* WHAT YOU SHOULD DO
Give the count of lines in the data that include the string "existing", with no added remarks.

───── INFORMATION PROVIDED

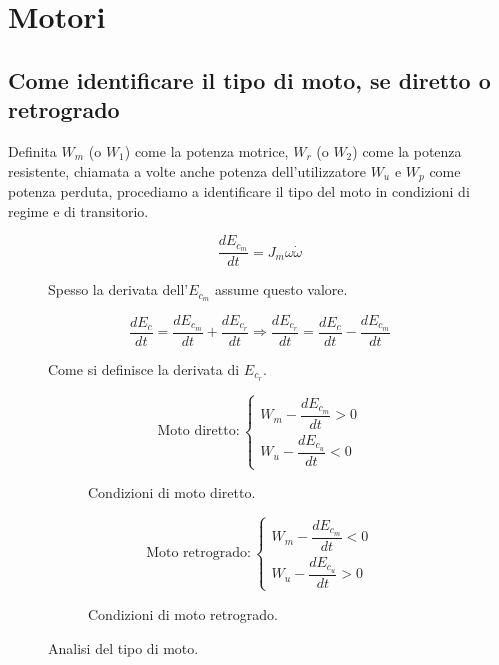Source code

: \documentclass[main.tex]{subfiles}
\begin{document}
\section{Motori}

\subsection{Come identificare il tipo di moto, se diretto o retrogrado}

Definita $W_m$ (o $W_1$) come la potenza motrice, $W_r$ (o $W_2$) come la potenza resistente, chiamata a volte anche potenza dell'utilizzatore $W_u$ e $W_p$ come potenza perduta, procediamo a identificare il tipo del moto in condizioni di regime e di transitorio.

\begin{figure}[H]
	\[
		\dfrac{dE_{c_m}}{dt} = J_m\omega\dot{\omega}
	\]
	\caption{Spesso la derivata dell'$E_{c_m}$ assume questo valore.}
\end{figure}

\begin{figure}[H]
\[
	\dfrac{dE_c}{dt} = \dfrac{dE_{c_m}}{dt} + \dfrac{dE_{c_r}}{dt}
	\Longrightarrow
	\dfrac{dE_{c_r}}{dt} = \dfrac{dE_c}{dt} - \dfrac{dE_{c_m}}{dt} 
\]
\caption{Come si definisce la derivata di $E_{c_r}$.}
\end{figure}

\begin{figure}[H]
  \begin{subfigure}[b]{.5\textwidth}
  \centering
  \[
	\text{Moto diretto}: \begin{cases}
		W_m - \dfrac{dE_{c_m}}{dt} > 0 \\
		W_u - \dfrac{dE_{c_u}}{dt} < 0
	\end{cases}  
  \]
  \caption{Condizioni di moto diretto.}
  \end{subfigure}
  \hfill
  \begin{subfigure}[b]{.5\textwidth}
  \centering
  \[
	\text{Moto retrogrado}: \begin{cases}
		W_m - \dfrac{dE_{c_m}}{dt} < 0 \\
		W_u - \dfrac{dE_{c_u}}{dt} > 0
	\end{cases}    
  \]
  \caption{Condizioni di moto retrogrado.}
  \end{subfigure}
  \caption{Analisi del tipo di moto.}
\end{figure}
\end{document}
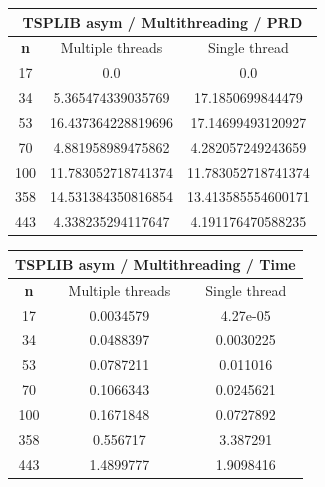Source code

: \documentclass{article}
\begin{document}
\begin{center}
\begin{tabular}{|c|c|c|}
\hline
\multicolumn{3}{|c|}{\textbf{TSPLIB asym / Multithreading / PRD}}\\
\hline
\textbf{n} & Multiple threads & Single thread\\
\hline
17 & 0.0 & 0.0\\
\hline
34 & 5.365474339035769 & 17.1850699844479\\
\hline
53 & 16.437364228819696 & 17.14699493120927\\
\hline
70 & 4.881958989475862 & 4.282057249243659\\
\hline
100 & 11.783052718741374 & 11.783052718741374\\
\hline
358 & 14.531384350816854 & 13.413585554600171\\
\hline
443 & 4.338235294117647 & 4.191176470588235\\
\hline
\end{tabular}
\end{center}


\begin{center}
\begin{tabular}{|c|c|c|}
\hline
\multicolumn{3}{|c|}{\textbf{TSPLIB asym / Multithreading / Time}}\\
\hline
\textbf{n} & Multiple threads & Single thread\\
\hline
17 & 0.0034579 & 4.27e-05\\
\hline
34 & 0.0488397 & 0.0030225\\
\hline
53 & 0.0787211 & 0.011016\\
\hline
70 & 0.1066343 & 0.0245621\\
\hline
100 & 0.1671848 & 0.0727892\\
\hline
358 & 0.556717 & 3.387291\\
\hline
443 & 1.4899777 & 1.9098416\\
\hline
\end{tabular}
\end{center}
\end{document}
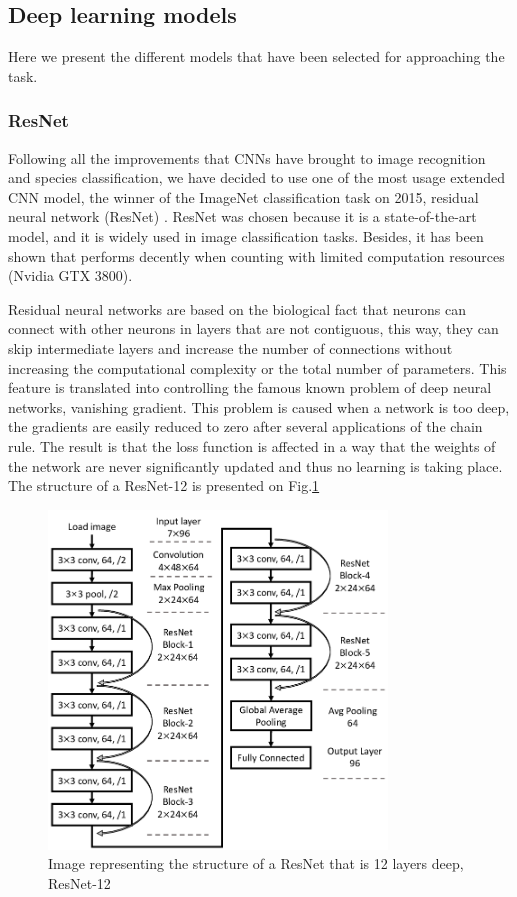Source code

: \documentclass{article}
\begin{document}
\subsection{Deep learning models}

Here we present the different models that have been selected for approaching the task.

\subsubsection{ResNet}

Following all the improvements that CNNs have brought to image recognition and species classification, we have decided to use one of the most usage extended CNN model, the winner of the ImageNet \cite{Imagenet} classification task on 2015, residual neural network (ResNet) \cite{resnet}. ResNet was chosen because it is a state-of-the-art model, and it is widely used in image classification tasks. Besides, it has been shown that performs decently when counting with limited computation resources (Nvidia GTX 3800).

Residual neural networks are based on the biological fact that neurons can connect with other neurons in layers that are not contiguous, this way, they can skip intermediate layers and increase the number of connections without increasing the computational complexity or the total number of parameters. This feature is translated into controlling the famous known problem of deep neural networks, vanishing gradient. This problem is caused when a network is too deep, the gradients are easily reduced to zero after several applications of the chain rule. The result is that the loss function is affected in a way that the weights of the network are never significantly updated and thus no learning is taking place. The structure of a ResNet-12 is presented on Fig.\ref{fig:resnet}

\begin{figure}[h]
    \centering
    \includegraphics[width=9cm]{resnet12}
    \caption{Image representing the structure of a ResNet that is 12 layers deep, ResNet-12 \cite{resnet12}}
    \label{fig:resnet}

\end{figure}
\end{document}
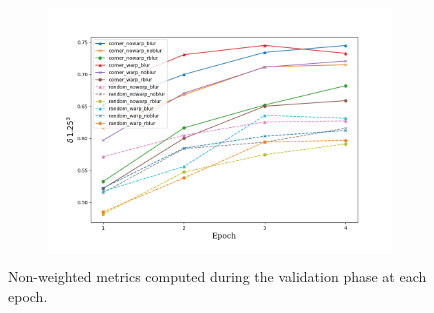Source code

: \begin{figure}
\begin{adjustwidth}{-0.2\textwidth}{-0.2\textwidth}
        \begin{subfigure}{0.6\textwidth}
            \includegraphics[width=\textwidth]{figs/a3}
        \end{subfigure}
    \end{adjustwidth}
    \caption{
        Non-weighted metrics computed during the validation phase at each epoch.
        \label{fig:validation}
    }
\end{figure}

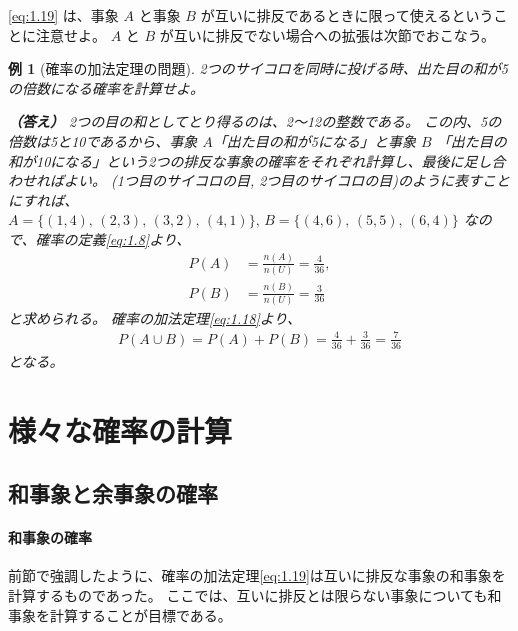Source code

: \documentclass[12pt]{ltjsarticle}\usepackage{ifthen}\newcounter{enlarge}\setcounter{enlarge}{1}
\newtheorem{eg}{例}
\begin{document}
\eqref{eq:1.19} は、事象 $A$ と事象 $B$ が互いに排反であるときに限って使えるということに注意せよ。
$A$ と $B$ が互いに排反でない場合への拡張は次節でおこなう。

\begin{eg}[確率の加法定理の問題]
  2つのサイコロを同時に投げる時、出た目の和が5の倍数になる確率を計算せよ。

  \textbf{（答え）}
  2つの目の和としてとり得るのは、2〜12の整数である。
  この内、5の倍数は5と10であるから、事象 $A$「出た目の和が5になる」と事象 $B$ 「出た目の和が10になる」という2つの排反な事象の確率をそれぞれ計算し、最後に足し合わせればよい。
  (1つ目のサイコロの目, 2つ目のサイコロの目)のように表すことにすれば、$A = \{(1, 4),\, (2, 3),\, (3, 2),\, (4, 1)\},\, B = \{(4, 6),\, (5, 5),\, (6, 4)\}$ なので、確率の定義\eqref{eq:1.8}より、
  \begin{align}
    P(A) &= \frac{n(A)}{n(U)} = \frac{4}{36}, \\
    P(B) &= \frac{n(B)}{n(U)} = \frac{3}{36}
  \end{align}
  と求められる。
  確率の加法定理\eqref{eq:1.18}より、
  \begin{align}
    P(A \cup B) = P(A) + P(B) = \frac{4}{36} + \frac{3}{36} = \frac{7}{36}
  \end{align}
  となる。
\end{eg}

\section{様々な確率の計算}

\subsection{和事象と余事象の確率}

\paragraph{和事象の確率}

前節で強調したように、確率の加法定理\eqref{eq:1.19}は互いに排反な事象の和事象を計算するものであった。
ここでは、互いに排反とは限らない事象についても和事象を計算することが目標である。
\end{document}
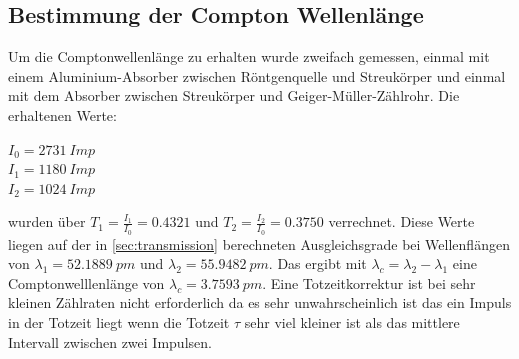 \subsection{Bestimmung der Compton Wellenlänge}
\label{sec:compton}
Um die Comptonwellenlänge zu erhalten wurde zweifach gemessen, einmal mit einem 
Aluminium-Absorber zwischen Röntgenquelle und Streukörper und einmal mit dem Absorber zwischen Streukörper
und Geiger-Müller-Zählrohr. Die erhaltenen Werte:
\begin{center}
    $I_0=\SI[]{2731}[]{Imp}$\\
    $I_1=\SI[]{1180}[]{Imp}$\\
    $I_2=\SI[]{1024}[]{Imp}$\\
\end{center}
wurden über $T_1=\frac{I_1}{I_0}=0.4321$ und $T_2=\frac{I_2}{I_0}=0.3750$ verrechnet. Diese Werte liegen auf der
in \autoref{sec:transmission} berechneten Ausgleichsgrade bei Wellenflängen von $\lambda_1=\SI[]{52.1889}[]{pm}$
und $\lambda_2=\SI[]{55.9482}[]{pm}$. Das ergibt mit $\lambda_c=\lambda_2 -\lambda_1$ eine Comptonwelllenlänge
von $\lambda_c=\SI[]{3.7593}[]{pm}$. Eine Totzeitkorrektur ist bei sehr kleinen Zählraten nicht erforderlich da 
es sehr unwahrscheinlich ist das ein Impuls in der Totzeit liegt wenn die Totzeit $\tau$ sehr viel kleiner ist
als das mittlere Intervall zwischen zwei Impulsen.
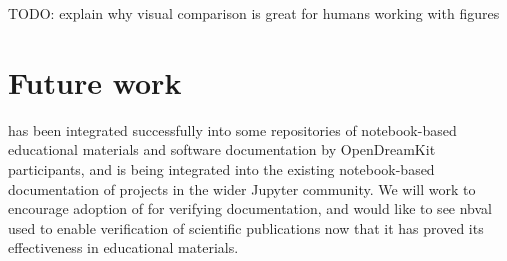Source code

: \documentclass{deliverablereport}
\begin{document}
TODO: explain why visual comparison is great for humans working with figures

\section{Future work} %

\nbval has been integrated successfully into some repositories of
notebook-based educational materials and software documentation by
OpenDreamKit participants, and is being integrated into the existing
notebook-based documentation of projects in the wider Jupyter
community.  We will work to encourage adoption of \nbval for verifying
documentation, and would like to see nbval used to enable verification
of scientific publications now that it has proved its effectiveness in
educational materials.

\printbibliography
\end{document}
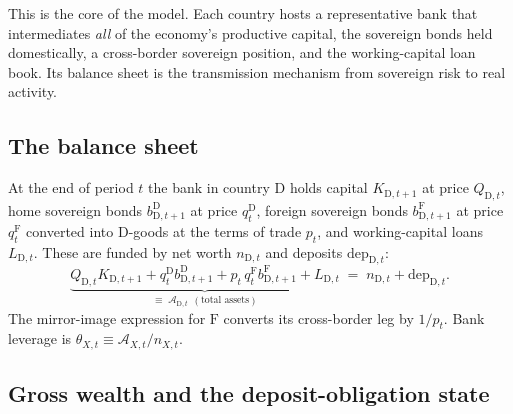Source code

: \documentclass[11pt]{article}
\numberwithin{equation}{section}
\newcommand{\D}{\mathrm{D}}
\newcommand{\F}{\mathrm{F}}
\theoremstyle{definition}
\theoremstyle{plain}
\theoremstyle{remark}
\begin{document}
This is the core of the model. Each country hosts a representative bank that
intermediates \emph{all} of the economy's productive capital, the sovereign bonds
held domestically, a cross-border sovereign position, and the working-capital loan
book. Its balance sheet is the transmission mechanism from sovereign risk to real
activity.

\subsection{The balance sheet}

At the end of period $t$ the bank in country $\D$ holds capital $K_{\D,t+1}$ at
price $Q_{\D,t}$, home sovereign bonds $b^{\D}_{\D,t+1}$ at price $q^{\D}_t$,
foreign sovereign bonds $b^{\F}_{\D,t+1}$ at price $q^{\F}_t$ converted into
$\D$-goods at the terms of trade $p_t$, and working-capital loans $L_{\D,t}$. These
are funded by net worth $n_{\D,t}$ and deposits $\mathrm{dep}_{\D,t}$:
\begin{equation}
\underbrace{Q_{\D,t}K_{\D,t+1}
   +q^{\D}_{t}b^{\D}_{\D,t+1}
   +p_t\,q^{\F}_{t}b^{\F}_{\D,t+1}
   +L_{\D,t}}_{\textstyle \equiv\;\mathcal{A}_{\D,t}\ \ (\text{total assets})}
\;=\;n_{\D,t}+\mathrm{dep}_{\D,t}.
\label{eq:balance-sheet}
\end{equation}
The mirror-image expression for $\F$ converts its cross-border leg by $1/p_t$. Bank
leverage is $\theta_{X,t}\equiv\mathcal{A}_{X,t}/n_{X,t}$.

\subsection{Gross wealth and the deposit-obligation state}
\end{document}
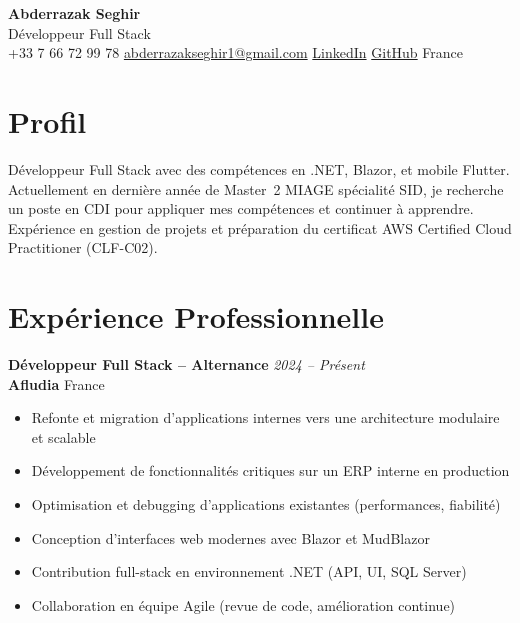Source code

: \documentclass[a4paper,10pt]{article}
\begin{document}
\begin{center}
    {\LARGE\bfseries\color{darktext} Abderrazak Seghir} \\[0.3em]
    {\large\color{primary} Développeur Full Stack} \\[0.4em]
    {\small\color{graytext}
         +33 7 66 72 99 78 \quad
         \href{mailto:abderrazakseghir1@gmail.com}{abderrazakseghir1@gmail.com} \quad
         \href{https://www.linkedin.com/in/seghir-abderrazak-248520229/}{LinkedIn} \quad
         \href{https://github.com/abderrzakseghir}{GitHub} \quad
         France
    }
\end{center}

\vspace{0.3em}

\section{Profil}
Développeur Full Stack avec des compétences en .NET, Blazor, et mobile Flutter.
Actuellement en dernière année de Master~2 MIAGE spécialité SID, je recherche un poste en CDI pour appliquer mes compétences et continuer à apprendre.
Expérience en gestion de projets et préparation du certificat AWS Certified Cloud Practitioner (CLF-C02).

\section{Expérience Professionnelle}

\textbf{Développeur Full Stack -- Alternance} \hfill \textit{2024 -- Présent} \\
\textbf{Afludia} \hfill France
\begin{itemize}
    \item Refonte et migration d'applications internes vers une architecture modulaire et scalable
    \item Développement de fonctionnalités critiques sur un ERP interne en production
    \item Optimisation et debugging d'applications existantes (performances, fiabilité)
    \item Conception d'interfaces web modernes avec Blazor et MudBlazor
    \item Contribution full-stack en environnement .NET (API, UI, SQL Server)
    \item Collaboration en équipe Agile (revue de code, amélioration continue)
\end{itemize}
\end{document}
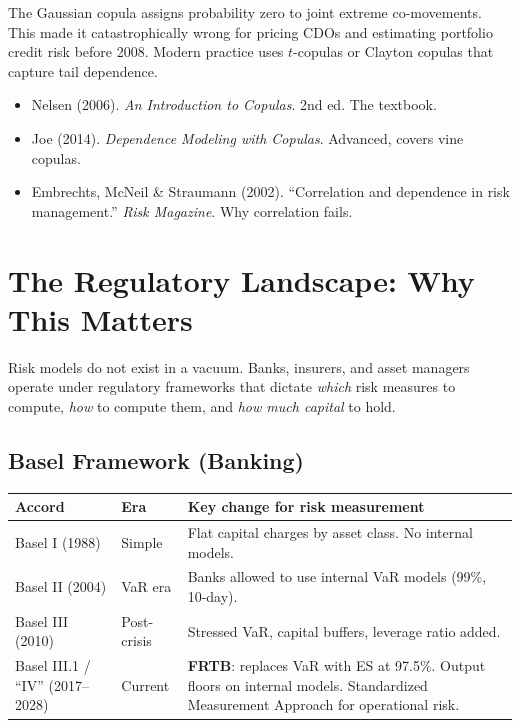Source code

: \documentclass[11pt, a4paper]{article}
\theoremstyle{definition}
\theoremstyle{plain}
\theoremstyle{remark}
\begin{document}
\begin{keyresult}
The Gaussian copula assigns probability zero to joint extreme co-movements.
This made it catastrophically wrong for pricing CDOs and estimating portfolio credit risk before 2008.
Modern practice uses $t$-copulas or Clayton copulas that capture tail dependence.
\end{keyresult}

\begin{refbox}
\begin{itemize}
    \item Nelsen (2006). \emph{An Introduction to Copulas}. 2nd ed. The textbook.
    \item Joe (2014). \emph{Dependence Modeling with Copulas}. Advanced, covers vine copulas.
    \item Embrechts, McNeil \& Straumann (2002). ``Correlation and dependence in risk management.'' \emph{Risk Magazine}. Why correlation fails.
\end{itemize}
\end{refbox}

\section{The Regulatory Landscape: Why This Matters}

Risk models do not exist in a vacuum.
Banks, insurers, and asset managers operate under regulatory frameworks that dictate \emph{which} risk measures to compute, \emph{how} to compute them, and \emph{how much capital} to hold.

\subsection{Basel Framework (Banking)}

\begin{table}[H]
\centering
\begin{tabular}{@{}llp{7.5cm}@{}}
\toprule
\textbf{Accord} & \textbf{Era} & \textbf{Key change for risk measurement} \\
\midrule
Basel I (1988)   & Simple & Flat capital charges by asset class. No internal models. \\
Basel II (2004)  & VaR era & Banks allowed to use internal VaR models (99\%, 10-day). \\
Basel III (2010) & Post-crisis & Stressed VaR, capital buffers, leverage ratio added. \\
Basel III.1 / ``IV'' (2017--2028) & Current & \textbf{FRTB}: replaces VaR with ES at 97.5\%. Output floors on internal models. Standardized Measurement Approach for operational risk. \\
\bottomrule
\end{tabular}
\end{table}
\end{document}

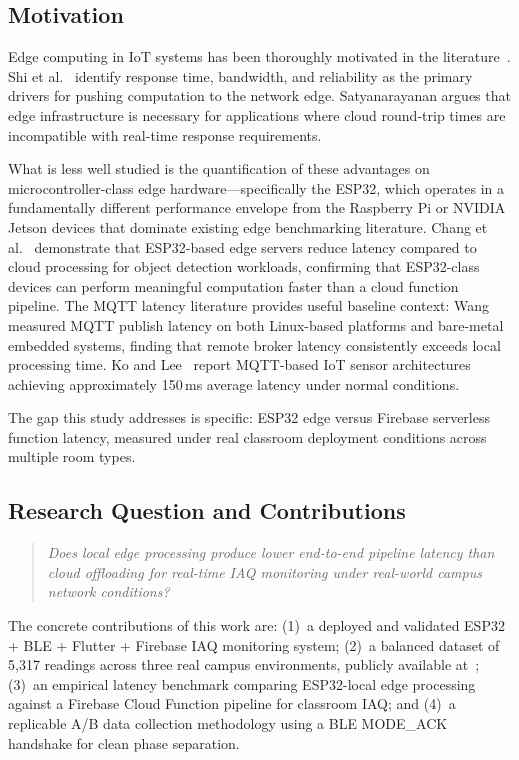\documentclass[12pt, a4paper]{article}
\newcommand{\ms}{\,ms}
\begin{document}
\subsection{Motivation}

Edge computing in IoT systems has been thoroughly motivated in the
literature~\cite{shi2016,satya2017}. Shi et al.~\cite{shi2016}
identify response time, bandwidth, and reliability as the primary
drivers for pushing computation to the network edge. Satyanarayanan
\cite{satya2017} argues that edge infrastructure is necessary for
applications where cloud round-trip times are incompatible with
real-time response requirements.

What is less well studied is the quantification of these advantages on
microcontroller-class edge hardware---specifically the ESP32, which
operates in a fundamentally different performance envelope from the
Raspberry Pi or NVIDIA Jetson devices that dominate existing edge
benchmarking literature. Chang et al.~\cite{chang2025} demonstrate
that ESP32-based edge servers reduce latency compared to cloud
processing for object detection workloads, confirming that ESP32-class
devices can perform meaningful computation faster than a cloud function
pipeline. The MQTT latency literature provides useful baseline context:
Wang~\cite{wang2021} measured MQTT publish latency on both Linux-based
platforms and bare-metal embedded systems, finding that remote broker
latency consistently exceeds local processing time. Ko and
Lee~\cite{ko2025} report MQTT-based IoT sensor architectures achieving
approximately 150\ms{} average latency under normal conditions.

The gap this study addresses is specific: ESP32 edge versus Firebase
serverless function latency, measured under real classroom deployment
conditions across multiple room types.

\subsection{Research Question and Contributions}

\begin{quote}
\textit{Does local edge processing produce lower end-to-end pipeline
latency than cloud offloading for real-time IAQ monitoring under
real-world campus network conditions?}
\end{quote}

The concrete contributions of this work are: (1)~a deployed and
validated ESP32 + BLE + Flutter + Firebase IAQ monitoring system;
(2)~a balanced dataset of 5{,}317 readings across three real campus
environments, publicly available at~\cite{dataset2026};
(3)~an empirical latency benchmark comparing ESP32-local edge
processing against a Firebase Cloud Function pipeline for classroom
IAQ; and (4)~a replicable A/B data collection methodology using a BLE
MODE\_ACK handshake for clean phase separation.
\end{document}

──────────

* OUTPUT OF THE EXERCISE
2